2 Zie rov. 4.3 van de beschikking van het hof Arnhem van 21 juni 2005.
3 Het cassatieverzoekschrift is op 6 december 2006 ter griffie van de Hoge Raad ingekomen.
4 In het cassatieverzoekschrift genummerd i t/m iv, hierna weergegeven als onderdelen 1 t/m 4.
5 De klachten zijn echter in feite uitsluitend gericht tegen rechtsoverweging 4.2.
6 Zie ook: Asser-De Boer, Personen- en familierecht, 2006, nr. 1046.
7 HR 12 september 1997, NJ 1997, 733.
8 Personen- en familierecht, S.F.M. Wortmann, art. 1:401 BW, aant. 6.
9 Zie Asser-De Boer, 2006, nr. 641 en voorts HR 15 november 1974, NJ 1976, 122 m.nt. EAAL.
10 HR 19 november 1982, NJ 1983, 101.
11 HR 23 oktober 1987, NJ 1988, 438 (rov. 3.4).
12 HR 23 januari 1998, NJ 1998, 707 m.nt. JdB; HR 10 september 1999, NJ 2000, 82; HR 23 november 2001, NJ 2002, 280 m.nt. JdB.
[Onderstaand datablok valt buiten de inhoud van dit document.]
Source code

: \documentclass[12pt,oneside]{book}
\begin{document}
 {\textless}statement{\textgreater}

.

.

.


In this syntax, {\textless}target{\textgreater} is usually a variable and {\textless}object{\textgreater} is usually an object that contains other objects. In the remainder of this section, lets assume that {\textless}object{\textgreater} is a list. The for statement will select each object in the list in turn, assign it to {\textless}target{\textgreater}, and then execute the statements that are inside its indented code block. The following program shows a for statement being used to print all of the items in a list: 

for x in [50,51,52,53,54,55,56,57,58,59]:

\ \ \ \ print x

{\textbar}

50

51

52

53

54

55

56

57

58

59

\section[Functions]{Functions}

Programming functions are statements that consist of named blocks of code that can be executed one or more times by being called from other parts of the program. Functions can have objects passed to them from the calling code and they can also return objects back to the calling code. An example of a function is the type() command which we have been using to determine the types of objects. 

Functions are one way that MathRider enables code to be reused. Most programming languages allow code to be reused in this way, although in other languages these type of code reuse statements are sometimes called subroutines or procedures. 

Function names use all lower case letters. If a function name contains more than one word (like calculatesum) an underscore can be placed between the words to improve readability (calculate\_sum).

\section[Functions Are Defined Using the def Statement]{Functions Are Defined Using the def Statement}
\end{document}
13 Overigens is in deze zaak geen sprake van een inkomstenvermindering, nu het hof - in cassatie onbestreden - in rechtsoverweging 4.1 heeft overwogen dat "uit de door de man overgelegde stukken blijkt dat zijn inkomsten nadien (na het sluiten van het convenant, W-vG) nagenoeg onveranderd zijn gebleven."
14 HR 23 januari 1998, NJ 1998, 707 m.nt. JdB.
15 Genoemde bedragen betreffen de netto bijstandsbedragen per maand exclusief vakantie-uitkering, steeds per 1 januari van het desbetreffende jaar. Deze gegevens zijn ontleend aan De Kleine Gids voor de Nederlandse Sociale Zekerheid van resp. 2002, p. 139; 2003, p. 138; 2004, p. 131; 2005, p. 141.
16 Vgl. HR 10 december 1999, NJ 2000, 3 en de conclusie vóór deze beschikking onder 2.3-2.5.
17 Zie eveneens de in de vorige noot genoemde beschikking.